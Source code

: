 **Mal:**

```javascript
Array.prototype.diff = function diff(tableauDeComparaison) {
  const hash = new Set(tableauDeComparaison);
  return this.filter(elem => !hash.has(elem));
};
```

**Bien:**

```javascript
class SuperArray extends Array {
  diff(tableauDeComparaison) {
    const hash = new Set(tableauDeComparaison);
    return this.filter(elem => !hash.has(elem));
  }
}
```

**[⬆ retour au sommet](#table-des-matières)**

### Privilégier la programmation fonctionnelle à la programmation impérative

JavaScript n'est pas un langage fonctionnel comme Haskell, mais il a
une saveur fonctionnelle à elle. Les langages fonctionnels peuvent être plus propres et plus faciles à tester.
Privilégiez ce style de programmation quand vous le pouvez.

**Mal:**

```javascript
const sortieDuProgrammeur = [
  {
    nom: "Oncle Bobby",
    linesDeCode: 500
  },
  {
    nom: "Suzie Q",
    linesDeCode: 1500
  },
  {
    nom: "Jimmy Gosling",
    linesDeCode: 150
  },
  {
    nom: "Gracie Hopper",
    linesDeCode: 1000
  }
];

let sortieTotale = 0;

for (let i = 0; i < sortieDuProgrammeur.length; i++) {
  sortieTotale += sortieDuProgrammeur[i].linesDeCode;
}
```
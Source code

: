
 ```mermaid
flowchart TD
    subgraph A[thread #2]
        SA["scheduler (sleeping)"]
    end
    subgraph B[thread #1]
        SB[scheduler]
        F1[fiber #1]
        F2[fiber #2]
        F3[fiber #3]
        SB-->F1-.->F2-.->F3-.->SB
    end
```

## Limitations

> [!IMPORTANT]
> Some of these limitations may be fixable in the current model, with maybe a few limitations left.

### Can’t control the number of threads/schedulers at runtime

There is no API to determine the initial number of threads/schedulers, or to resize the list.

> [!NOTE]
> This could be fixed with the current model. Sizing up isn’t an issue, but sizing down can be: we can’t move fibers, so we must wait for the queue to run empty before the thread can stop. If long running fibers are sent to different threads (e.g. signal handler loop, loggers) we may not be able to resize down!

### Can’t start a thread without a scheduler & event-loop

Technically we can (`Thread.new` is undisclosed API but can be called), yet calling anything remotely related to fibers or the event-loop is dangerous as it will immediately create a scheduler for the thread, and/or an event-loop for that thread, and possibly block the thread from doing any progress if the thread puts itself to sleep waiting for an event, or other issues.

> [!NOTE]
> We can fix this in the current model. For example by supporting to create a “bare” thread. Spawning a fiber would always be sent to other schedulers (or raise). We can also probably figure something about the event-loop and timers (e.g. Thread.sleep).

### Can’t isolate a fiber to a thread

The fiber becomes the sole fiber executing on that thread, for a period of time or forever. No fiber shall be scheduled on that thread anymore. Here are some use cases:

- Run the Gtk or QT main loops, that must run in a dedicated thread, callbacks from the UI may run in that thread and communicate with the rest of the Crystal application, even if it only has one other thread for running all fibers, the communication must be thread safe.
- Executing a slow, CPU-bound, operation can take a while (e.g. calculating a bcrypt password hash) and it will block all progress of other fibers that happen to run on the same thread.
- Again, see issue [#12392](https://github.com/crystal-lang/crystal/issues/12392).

■ ■ ■ ■ ■ ■ ■

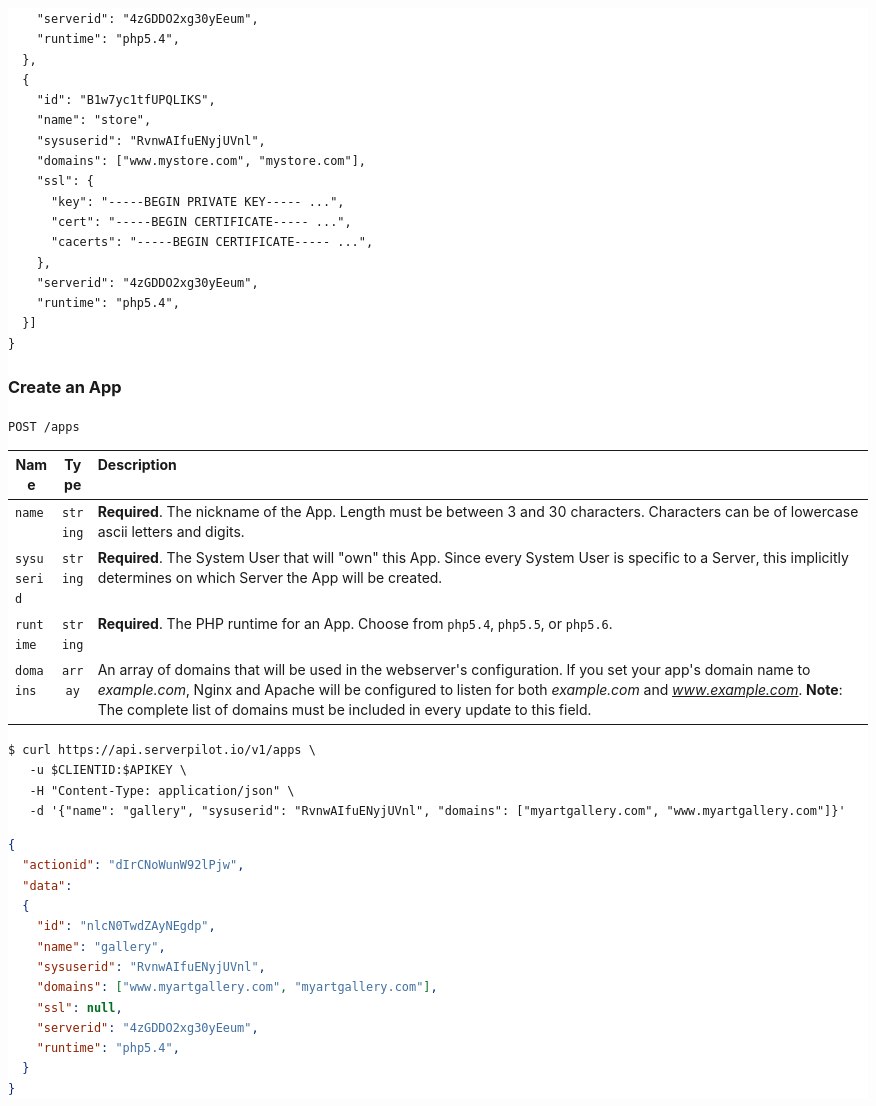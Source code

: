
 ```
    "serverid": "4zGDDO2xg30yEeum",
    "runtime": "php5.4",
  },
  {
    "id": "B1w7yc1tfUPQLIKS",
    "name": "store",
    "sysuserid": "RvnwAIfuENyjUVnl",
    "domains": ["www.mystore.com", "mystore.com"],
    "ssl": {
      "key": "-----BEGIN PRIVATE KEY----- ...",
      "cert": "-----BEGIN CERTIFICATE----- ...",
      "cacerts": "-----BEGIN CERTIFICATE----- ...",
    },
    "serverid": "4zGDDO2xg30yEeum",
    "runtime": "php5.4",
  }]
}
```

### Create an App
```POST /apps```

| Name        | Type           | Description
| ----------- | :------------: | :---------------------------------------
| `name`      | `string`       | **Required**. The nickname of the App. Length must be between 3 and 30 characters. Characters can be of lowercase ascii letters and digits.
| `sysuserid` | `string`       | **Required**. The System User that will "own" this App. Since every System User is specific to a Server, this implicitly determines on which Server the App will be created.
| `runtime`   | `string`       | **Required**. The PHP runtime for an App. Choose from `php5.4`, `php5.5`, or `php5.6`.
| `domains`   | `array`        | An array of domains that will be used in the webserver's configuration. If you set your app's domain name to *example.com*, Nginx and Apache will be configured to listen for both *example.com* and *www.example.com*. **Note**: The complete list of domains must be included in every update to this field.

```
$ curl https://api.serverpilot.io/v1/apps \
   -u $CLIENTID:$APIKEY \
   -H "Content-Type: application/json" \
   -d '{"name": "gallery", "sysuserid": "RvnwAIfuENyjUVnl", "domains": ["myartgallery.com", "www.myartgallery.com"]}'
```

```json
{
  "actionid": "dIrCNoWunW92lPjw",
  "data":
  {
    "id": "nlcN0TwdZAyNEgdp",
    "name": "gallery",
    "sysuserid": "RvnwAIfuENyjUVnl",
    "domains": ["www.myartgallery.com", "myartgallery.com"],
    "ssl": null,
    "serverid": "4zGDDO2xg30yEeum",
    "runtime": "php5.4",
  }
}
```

■ ■ ■ ■ ■ ■ ■

(TASK ITEM)
Only lines that contain "Required" are needed, so copy each of them from the data.

(RESULT BELOW)
| `name`      | `string`       | **Required**. The nickname of the App. Length must be between 3 and 30 characters. Characters can be of lowercase ascii letters and digits.
| `sysuserid` | `string`       | **Required**. The System User that will "own" this App. Since every System User is specific to a Server, this implicitly determines on which Server the App will be created.
| `runtime`   | `string`       | **Required**. The PHP runtime for an App. Choose from `php5.4`, `php5.5`, or `php5.6`.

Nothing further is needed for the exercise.